Each firewall rule is created and applied via the NSX manager GUI or API.   When published it pushes all rules down to each ESXi host.  They create a file on disk which holds the all the firewall rules.   The ESXi host applies rules to the instance of DFW when a change in vCenter (remember management plane – like a new vNic vlan change etc..) happens the firewall rules are re-consulted.  IP-based rules require VMware tools to identify the IP address / addresses of the server.

How about vMotion?

Since the rules are applied to the virtual container they are moved with the host when vMotion is used, no effect.

How about HA events?

Rules are loaded off disk and applied to virtual machines.

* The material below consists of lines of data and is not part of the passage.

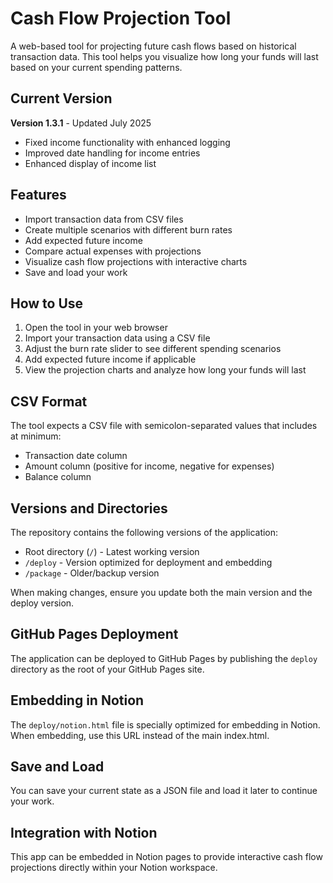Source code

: # Cash Flow Projection Tool

A web-based tool for projecting future cash flows based on historical transaction data. This tool helps you visualize how long your funds will last based on your current spending patterns.

## Current Version

**Version 1.3.1** - Updated July 2025
- Fixed income functionality with enhanced logging
- Improved date handling for income entries
- Enhanced display of income list

## Features

- Import transaction data from CSV files
- Create multiple scenarios with different burn rates
- Add expected future income
- Compare actual expenses with projections
- Visualize cash flow projections with interactive charts
- Save and load your work

## How to Use

1. Open the tool in your web browser
2. Import your transaction data using a CSV file
3. Adjust the burn rate slider to see different spending scenarios
4. Add expected future income if applicable
5. View the projection charts and analyze how long your funds will last

## CSV Format

The tool expects a CSV file with semicolon-separated values that includes at minimum:
- Transaction date column
- Amount column (positive for income, negative for expenses)
- Balance column

## Versions and Directories

The repository contains the following versions of the application:

- Root directory (`/`) - Latest working version
- `/deploy` - Version optimized for deployment and embedding
- `/package` - Older/backup version

When making changes, ensure you update both the main version and the deploy version.

## GitHub Pages Deployment

The application can be deployed to GitHub Pages by publishing the `deploy` directory as the root of your GitHub Pages site.

## Embedding in Notion

The `deploy/notion.html` file is specially optimized for embedding in Notion. When embedding, use this URL instead of the main index.html.

## Save and Load

You can save your current state as a JSON file and load it later to continue your work.

## Integration with Notion

This app can be embedded in Notion pages to provide interactive cash flow projections directly within your Notion workspace.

What about if NSX Manager is not available?

Rules are loaded off disk. New systems will get the rule set that apply to them, for example if my new server is called Web-Machine12 and I have rules that are applied to all vm’s named Web-* then it will get them from disk.  This entourages the use of naming standards.

How about if I create a new virtual machines and it does not have any rules?

At the bottom is a default rule (some vote for allow all other deny all, I vote deny all) so you machine will have deny all.

Group and Policies

DFW has the concept of Security Groups (yep like it sounds) groups of similar systems, these can be hard-coded to specific entities or dynamic using regular expresses on any vCenter entity.   They also have security policies these are groups of like-minded rules to be processes in order.   So you define the scope of the rules in the Security Groups and define what is done in Security policies.  It can be a one to many reference on both sides.  (A security group can have many policies or a policy can have may groups) providing the ability to layer rules.

How do I track my firewall drops / accepts?

This is the first thing your firewall guys are going to ask for…  And I don’t like the answer right now.  They are logged to the ESXi hosts syslog.   So you need to centralize your host logs and do some searches to gather the firewalls into one place.   If you search your host based logs for “vsip_pkt” (In 6.1 they changed this to dfwpktlogs:) you will find the firewall drops / accepts.